Deciding to see is one of the most difficult things we can do. Going beyond our daily distractions and inability to commit long periods of time to focus, deciding to see is an intentional act that we have a hard time accepting in our lives.
When someone decides to see, they are willing to admit that they don’t know and that they are not sure where they are, what the situation really calls for, or that their prior thinking has been flawed and are not sure why.
Deciding to see is the enemy of our ego. Arrogant and certain, our ego stops us from seeing, listening and adjusting to where we are and what we are told. Deciding to see is an intentional step that tells the ego to go away and hide so that you have the freedom to explore, change and grow.
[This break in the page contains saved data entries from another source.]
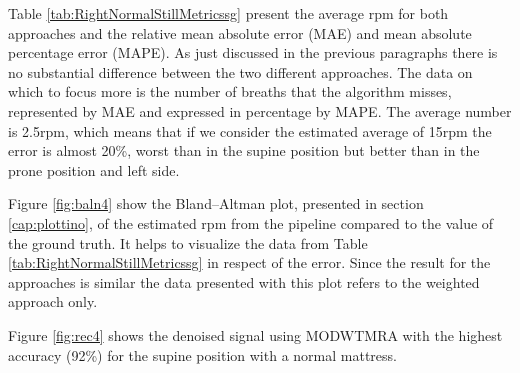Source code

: \vspace{1cm}
%


\vspace{0.5cm}

Table \ref{tab:RightNormalStillMetricssg} present the average rpm for both approaches  
and the relative mean absolute error (MAE) and mean absolute percentage error (MAPE). As just discussed in the previous paragraphs there is no substantial difference between the two different approaches. The data on which to focus more is the number of breaths that the algorithm misses, represented by MAE and expressed in percentage by MAPE. The average number is 2.5rpm, which means that if we consider the estimated average of 15rpm the error is almost 20\%, worst than in the supine position but better than in the prone position and left side.

\vspace{1cm}

\vspace{0.5cm}

Figure \ref{fig:baln4} show the Bland–Altman plot, presented in section \ref{cap:plottino}, of the estimated rpm from the pipeline compared to the value of the ground truth. It helps to visualize the data from Table \ref{tab:RightNormalStillMetricssg} in respect of the error. Since the result for the approaches is similar the data presented with this plot refers to the weighted approach only.

Figure \ref{fig:rec4} shows the denoised signal using MODWTMRA with the highest accuracy (92\%) for the supine position with a normal mattress.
Details can provide so many clues to our next step but sadly we rush past them. We don’t slow down enough to pay attention. Deciding to see helps us put the brakes on our lives to pay attention, to accept hard truths, and to give us the space to find the courage to change paths.
Deciding to see, rather than react and defend, is a major step towards personal and organizational change. We always play a larger role in the fate of our lives that we think. Our contributions to the content and outcomes of our lives are rarely thought of as we rush through our day.
Deciding to see requires you to be more like Sherlock Holmes than scanning multiple websites on your phone in minutes. There is an element of depth that is critical and necessary when deciding to see. It is trying to make sense of all of the feedback and details and then trying to explore and connect those that either don’t or didn’t fit what we believed in the past.
Deciding to see could very well at first lead to confusion. But as we walk through a strange forest looking for a path, searching for a detail or details that will change our perspective or point of view, will always lead to the other side of the forest and back into safer and broader new lands.
Everyone talks about the need to change and grow. Very few accept the challenge of first deciding to see. It isn’t easy. Not much in life that is of value is. It takes work, consistency, repetition and time.